Main cast: Tashiana Washington (Drea), Ava Preston (Trissy Lacy), Jack Fulton (Jake Lacy), Jaeden Noel (Phillip), Dee Wallace (Aunt Dee), Stephen Jennings (Sheriff Lewis Haines), Alex Jeaven (Mandy), Pierre Malherbe (Doug), Tristan de Beer (Gregory Sax), Ho Chow (Chef Loong), Vash Singh (Kevin Loong), Tanya van Graan (Professor Lacy), Paul Snodgrass (Johnson), Ellectra Hartman (Ranger Carol), and Joe Vaz (Ranger Jonathan)
Director: Bobby Miller
Okay, I love the original Critters that came out in 1986, and I can live with the sequels – but not the modern sequels or reboots or what have you, let me make this clear, because if Critters Attack! were anything to go by, please just let things stay dead and buried in the past.
This one is like the original movie… if we strip away the gore, the dark humor, and the method behind the madness of the whole cute cannibal furballs from space thing. Yes, we’re in another sleepy rustic backwater small town, the critters – the Krites, if we want to get technical – have landed and started eating everybody and everything, and some intrepid kids will try to save the day. The kids are Drea who is peeved that her latest college application is rejected and it seems like she will never get out of town, her astronomy-enthusiast brother Phillip, and the kids she is babysitting Trissy and Jake. They find a white, female version of the Krites and, not knowing what it is or what to do with it, decide to take it along with them. They soon get swept up in the chaos, as the Krites aren’t not growing in numbers, they also seem to be eager to get to the white female version of them.

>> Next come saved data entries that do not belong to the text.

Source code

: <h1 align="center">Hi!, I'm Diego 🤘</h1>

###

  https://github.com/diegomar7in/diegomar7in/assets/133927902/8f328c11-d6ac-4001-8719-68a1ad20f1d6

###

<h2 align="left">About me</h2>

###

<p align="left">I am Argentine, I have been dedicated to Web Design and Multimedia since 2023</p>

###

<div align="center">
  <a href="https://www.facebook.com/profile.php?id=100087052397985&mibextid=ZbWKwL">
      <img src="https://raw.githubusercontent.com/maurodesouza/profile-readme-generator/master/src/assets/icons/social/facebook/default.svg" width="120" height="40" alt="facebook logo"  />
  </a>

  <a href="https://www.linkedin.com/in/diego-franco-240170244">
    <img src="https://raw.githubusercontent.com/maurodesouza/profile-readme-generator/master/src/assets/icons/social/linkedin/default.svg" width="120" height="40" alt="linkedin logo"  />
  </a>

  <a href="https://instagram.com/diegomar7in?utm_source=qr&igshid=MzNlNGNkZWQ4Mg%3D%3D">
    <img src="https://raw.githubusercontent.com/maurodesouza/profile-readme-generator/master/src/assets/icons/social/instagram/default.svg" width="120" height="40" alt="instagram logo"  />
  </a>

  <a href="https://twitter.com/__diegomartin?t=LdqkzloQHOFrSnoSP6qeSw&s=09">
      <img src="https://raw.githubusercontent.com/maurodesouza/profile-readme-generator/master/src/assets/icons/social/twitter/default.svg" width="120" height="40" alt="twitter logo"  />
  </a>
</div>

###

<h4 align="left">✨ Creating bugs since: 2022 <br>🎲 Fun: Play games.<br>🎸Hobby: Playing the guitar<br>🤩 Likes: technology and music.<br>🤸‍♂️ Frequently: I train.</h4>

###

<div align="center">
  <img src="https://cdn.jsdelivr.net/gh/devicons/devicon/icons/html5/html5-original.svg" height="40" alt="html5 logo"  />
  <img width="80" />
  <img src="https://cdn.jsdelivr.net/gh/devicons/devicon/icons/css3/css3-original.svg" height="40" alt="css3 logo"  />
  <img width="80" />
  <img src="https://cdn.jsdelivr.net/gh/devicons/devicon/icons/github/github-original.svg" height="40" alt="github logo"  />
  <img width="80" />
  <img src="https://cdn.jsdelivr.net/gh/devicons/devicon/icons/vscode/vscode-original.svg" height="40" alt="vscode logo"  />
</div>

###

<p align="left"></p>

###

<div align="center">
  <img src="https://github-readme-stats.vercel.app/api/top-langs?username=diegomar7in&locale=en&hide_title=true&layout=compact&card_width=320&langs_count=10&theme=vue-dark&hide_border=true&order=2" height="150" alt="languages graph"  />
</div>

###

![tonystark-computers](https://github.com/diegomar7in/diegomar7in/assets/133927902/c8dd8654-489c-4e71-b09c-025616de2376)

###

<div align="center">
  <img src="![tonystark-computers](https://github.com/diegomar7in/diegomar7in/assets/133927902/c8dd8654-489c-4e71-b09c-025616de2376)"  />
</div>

Who knows why, as the Krites can all reproduce regardless of their sex, but this movie doesn’t try to answer many of the questions it raises, so whatever really.
Oh, and the lady from the first movie, now called Aunt Dee for lawsuit-avoidance purpose, is back, gone all Sarah Connor and armed with bounty hunter weaponry to take down the Krites. This could have been a kick-ass selling point of this movie, but no. Dee Wallace is in this movie for a small fraction of the screen time, and she’s very obviously all seventy year old, so watching Aunt Dee is like watching a grandma really trying too hard to be feisty and sassy. Worse, Aunt Dee doesn’t come off as very competent here, so I don’t know why they bother jumping through the hoops to introduce this character. At least have her blowing away things in the grand finale, for heaven’s sake! Hmm, maybe the insurance people forbade them from putting Ms Wallace’s hips at risk.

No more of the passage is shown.